What you have to do:
From the line with "# Question 3" to the final line of the records, every line is to be duplicated exactly, both of those lines included.

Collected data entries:
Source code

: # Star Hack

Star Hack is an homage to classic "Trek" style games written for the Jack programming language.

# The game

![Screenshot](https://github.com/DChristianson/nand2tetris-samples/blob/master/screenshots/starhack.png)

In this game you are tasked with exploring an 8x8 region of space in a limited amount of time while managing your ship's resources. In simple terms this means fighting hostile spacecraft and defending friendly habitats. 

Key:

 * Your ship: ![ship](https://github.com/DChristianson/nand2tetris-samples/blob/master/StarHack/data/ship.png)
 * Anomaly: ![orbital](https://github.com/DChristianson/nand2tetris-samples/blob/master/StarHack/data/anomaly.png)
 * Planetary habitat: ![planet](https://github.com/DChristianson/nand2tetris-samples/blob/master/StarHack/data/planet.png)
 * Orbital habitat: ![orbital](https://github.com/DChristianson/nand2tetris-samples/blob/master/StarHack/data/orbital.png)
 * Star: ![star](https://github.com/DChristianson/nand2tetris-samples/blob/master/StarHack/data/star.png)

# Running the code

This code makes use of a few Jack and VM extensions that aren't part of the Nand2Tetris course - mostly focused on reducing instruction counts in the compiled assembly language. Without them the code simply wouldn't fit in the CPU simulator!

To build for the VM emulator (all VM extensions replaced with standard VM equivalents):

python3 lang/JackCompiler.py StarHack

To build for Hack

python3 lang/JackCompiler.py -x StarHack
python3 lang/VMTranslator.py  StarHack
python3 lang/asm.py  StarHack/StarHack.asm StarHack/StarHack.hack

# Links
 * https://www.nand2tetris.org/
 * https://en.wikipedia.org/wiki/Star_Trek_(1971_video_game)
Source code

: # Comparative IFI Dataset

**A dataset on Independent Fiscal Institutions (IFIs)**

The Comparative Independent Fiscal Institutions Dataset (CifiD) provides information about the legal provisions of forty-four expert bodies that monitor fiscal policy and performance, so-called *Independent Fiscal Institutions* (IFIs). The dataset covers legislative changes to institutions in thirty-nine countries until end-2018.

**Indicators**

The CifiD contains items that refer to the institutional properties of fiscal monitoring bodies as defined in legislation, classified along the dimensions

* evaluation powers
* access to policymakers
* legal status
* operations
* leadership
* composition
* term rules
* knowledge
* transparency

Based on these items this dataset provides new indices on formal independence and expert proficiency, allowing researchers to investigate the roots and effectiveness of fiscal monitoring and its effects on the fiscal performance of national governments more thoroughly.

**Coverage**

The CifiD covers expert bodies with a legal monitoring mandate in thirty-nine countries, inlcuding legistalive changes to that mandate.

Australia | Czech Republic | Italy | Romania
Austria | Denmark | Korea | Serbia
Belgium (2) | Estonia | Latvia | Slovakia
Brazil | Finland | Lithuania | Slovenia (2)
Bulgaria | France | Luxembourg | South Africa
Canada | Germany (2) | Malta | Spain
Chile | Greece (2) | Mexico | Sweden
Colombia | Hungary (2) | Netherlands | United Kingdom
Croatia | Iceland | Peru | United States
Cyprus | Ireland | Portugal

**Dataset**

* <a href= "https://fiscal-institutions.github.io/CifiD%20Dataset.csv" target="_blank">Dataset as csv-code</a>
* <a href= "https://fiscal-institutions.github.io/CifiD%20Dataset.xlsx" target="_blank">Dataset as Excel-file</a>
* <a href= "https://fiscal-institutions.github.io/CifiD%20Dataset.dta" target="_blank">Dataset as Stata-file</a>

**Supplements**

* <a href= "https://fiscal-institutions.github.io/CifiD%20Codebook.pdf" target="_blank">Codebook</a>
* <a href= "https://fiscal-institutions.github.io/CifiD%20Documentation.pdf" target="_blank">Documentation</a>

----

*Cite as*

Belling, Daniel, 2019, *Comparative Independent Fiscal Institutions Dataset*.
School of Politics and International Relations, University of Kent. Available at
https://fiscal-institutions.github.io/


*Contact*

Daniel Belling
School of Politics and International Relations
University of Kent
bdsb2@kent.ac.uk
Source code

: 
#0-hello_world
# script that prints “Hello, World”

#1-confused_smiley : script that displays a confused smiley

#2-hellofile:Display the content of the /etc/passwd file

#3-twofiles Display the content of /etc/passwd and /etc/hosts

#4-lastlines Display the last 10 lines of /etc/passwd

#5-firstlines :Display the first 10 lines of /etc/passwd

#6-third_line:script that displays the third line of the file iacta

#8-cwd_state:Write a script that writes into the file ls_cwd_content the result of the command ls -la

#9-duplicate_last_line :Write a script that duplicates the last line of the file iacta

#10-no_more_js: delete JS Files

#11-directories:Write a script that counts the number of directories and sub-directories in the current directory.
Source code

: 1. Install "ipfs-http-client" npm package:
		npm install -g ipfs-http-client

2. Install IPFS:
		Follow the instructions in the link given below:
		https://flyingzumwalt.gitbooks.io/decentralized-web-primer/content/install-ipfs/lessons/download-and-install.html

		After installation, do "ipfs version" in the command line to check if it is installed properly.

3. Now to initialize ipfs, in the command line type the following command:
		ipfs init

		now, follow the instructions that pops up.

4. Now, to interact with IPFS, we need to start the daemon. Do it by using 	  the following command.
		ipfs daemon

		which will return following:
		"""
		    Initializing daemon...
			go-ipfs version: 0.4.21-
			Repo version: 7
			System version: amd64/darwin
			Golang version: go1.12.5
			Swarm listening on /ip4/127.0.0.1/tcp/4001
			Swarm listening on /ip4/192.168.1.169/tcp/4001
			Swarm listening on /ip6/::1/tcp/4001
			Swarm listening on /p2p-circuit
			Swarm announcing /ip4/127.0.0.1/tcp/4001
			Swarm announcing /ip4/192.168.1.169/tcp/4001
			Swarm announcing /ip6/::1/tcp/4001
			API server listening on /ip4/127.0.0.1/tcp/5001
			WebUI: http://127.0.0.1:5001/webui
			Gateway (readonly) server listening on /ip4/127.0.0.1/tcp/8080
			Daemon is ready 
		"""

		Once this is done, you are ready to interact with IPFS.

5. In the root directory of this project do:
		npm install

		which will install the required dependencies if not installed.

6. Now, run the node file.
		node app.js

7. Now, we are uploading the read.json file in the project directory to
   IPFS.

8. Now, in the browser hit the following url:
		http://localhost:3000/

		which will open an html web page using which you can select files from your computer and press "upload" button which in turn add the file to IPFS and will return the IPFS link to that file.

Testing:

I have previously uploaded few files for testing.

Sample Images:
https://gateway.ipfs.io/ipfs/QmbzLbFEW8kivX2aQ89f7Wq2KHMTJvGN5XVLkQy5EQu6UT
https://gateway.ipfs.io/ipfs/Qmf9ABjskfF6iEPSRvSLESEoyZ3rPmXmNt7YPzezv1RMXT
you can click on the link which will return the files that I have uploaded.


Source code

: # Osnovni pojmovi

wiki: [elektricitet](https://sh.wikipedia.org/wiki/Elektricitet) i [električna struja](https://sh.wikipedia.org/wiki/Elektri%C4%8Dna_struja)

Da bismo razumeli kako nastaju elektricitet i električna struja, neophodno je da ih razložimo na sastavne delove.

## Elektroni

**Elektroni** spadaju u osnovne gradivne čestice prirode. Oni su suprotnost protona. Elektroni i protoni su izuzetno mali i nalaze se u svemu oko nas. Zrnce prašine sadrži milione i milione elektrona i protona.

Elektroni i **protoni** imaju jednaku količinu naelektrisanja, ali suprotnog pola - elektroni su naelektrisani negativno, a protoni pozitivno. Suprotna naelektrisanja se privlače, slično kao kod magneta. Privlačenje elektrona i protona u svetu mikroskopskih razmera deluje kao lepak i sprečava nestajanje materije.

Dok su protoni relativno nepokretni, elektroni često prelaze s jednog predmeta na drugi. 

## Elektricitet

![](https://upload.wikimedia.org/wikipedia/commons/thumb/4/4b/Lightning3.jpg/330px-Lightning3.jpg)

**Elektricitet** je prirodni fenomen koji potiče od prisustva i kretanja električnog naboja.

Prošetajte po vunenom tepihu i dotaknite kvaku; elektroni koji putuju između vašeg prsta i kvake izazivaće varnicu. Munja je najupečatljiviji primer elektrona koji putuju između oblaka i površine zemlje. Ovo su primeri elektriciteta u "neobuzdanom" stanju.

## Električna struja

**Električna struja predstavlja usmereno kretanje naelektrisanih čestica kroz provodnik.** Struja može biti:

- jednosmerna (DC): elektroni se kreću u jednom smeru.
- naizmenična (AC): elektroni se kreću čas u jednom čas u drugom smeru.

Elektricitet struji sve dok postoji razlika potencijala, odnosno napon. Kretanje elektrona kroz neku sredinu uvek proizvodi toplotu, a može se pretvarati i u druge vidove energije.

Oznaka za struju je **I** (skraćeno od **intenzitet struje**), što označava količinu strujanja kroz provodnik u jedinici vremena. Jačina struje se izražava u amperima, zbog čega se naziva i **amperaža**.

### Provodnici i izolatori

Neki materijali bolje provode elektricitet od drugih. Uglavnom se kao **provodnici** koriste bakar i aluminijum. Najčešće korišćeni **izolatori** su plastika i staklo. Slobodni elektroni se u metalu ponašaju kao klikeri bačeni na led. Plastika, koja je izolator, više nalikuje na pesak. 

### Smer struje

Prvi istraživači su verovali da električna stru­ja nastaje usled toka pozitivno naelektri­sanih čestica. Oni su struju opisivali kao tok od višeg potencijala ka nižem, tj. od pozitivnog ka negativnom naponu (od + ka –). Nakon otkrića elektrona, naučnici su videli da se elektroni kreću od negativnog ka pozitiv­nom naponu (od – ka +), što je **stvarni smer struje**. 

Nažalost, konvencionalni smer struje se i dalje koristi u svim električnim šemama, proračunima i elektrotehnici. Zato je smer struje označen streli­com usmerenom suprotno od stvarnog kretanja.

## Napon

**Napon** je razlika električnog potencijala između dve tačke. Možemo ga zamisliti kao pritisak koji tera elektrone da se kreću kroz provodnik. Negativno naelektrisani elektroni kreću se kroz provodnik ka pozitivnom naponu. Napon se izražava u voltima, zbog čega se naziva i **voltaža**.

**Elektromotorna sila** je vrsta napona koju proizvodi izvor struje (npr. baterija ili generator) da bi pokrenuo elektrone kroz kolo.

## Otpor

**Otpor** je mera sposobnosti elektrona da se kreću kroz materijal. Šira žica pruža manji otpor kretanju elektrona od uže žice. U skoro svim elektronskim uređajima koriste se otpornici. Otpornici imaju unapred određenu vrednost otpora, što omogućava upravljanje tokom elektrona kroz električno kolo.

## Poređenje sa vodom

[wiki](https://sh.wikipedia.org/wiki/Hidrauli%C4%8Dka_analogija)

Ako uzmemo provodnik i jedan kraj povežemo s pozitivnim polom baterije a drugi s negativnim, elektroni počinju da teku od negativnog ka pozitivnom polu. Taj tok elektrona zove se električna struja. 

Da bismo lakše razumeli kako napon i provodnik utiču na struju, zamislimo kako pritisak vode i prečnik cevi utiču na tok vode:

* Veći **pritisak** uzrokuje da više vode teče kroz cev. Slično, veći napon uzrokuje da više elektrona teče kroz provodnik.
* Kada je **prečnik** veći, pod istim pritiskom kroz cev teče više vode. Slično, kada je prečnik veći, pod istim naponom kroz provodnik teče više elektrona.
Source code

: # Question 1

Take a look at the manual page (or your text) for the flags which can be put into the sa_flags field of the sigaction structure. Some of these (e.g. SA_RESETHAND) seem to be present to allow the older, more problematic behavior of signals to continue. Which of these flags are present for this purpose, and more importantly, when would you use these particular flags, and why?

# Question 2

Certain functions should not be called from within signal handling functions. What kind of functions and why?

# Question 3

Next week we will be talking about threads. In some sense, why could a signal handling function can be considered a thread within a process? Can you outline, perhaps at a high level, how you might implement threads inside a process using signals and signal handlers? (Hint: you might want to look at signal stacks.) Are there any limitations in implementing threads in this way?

Result of the task:
# Question 3

Next week we will be talking about threads. In some sense, why could a signal handling function can be considered a thread within a process? Can you outline, perhaps at a high level, how you might implement threads inside a process using signals and signal handlers? (Hint: you might want to look at signal stacks.) Are there any limitations in implementing threads in this way?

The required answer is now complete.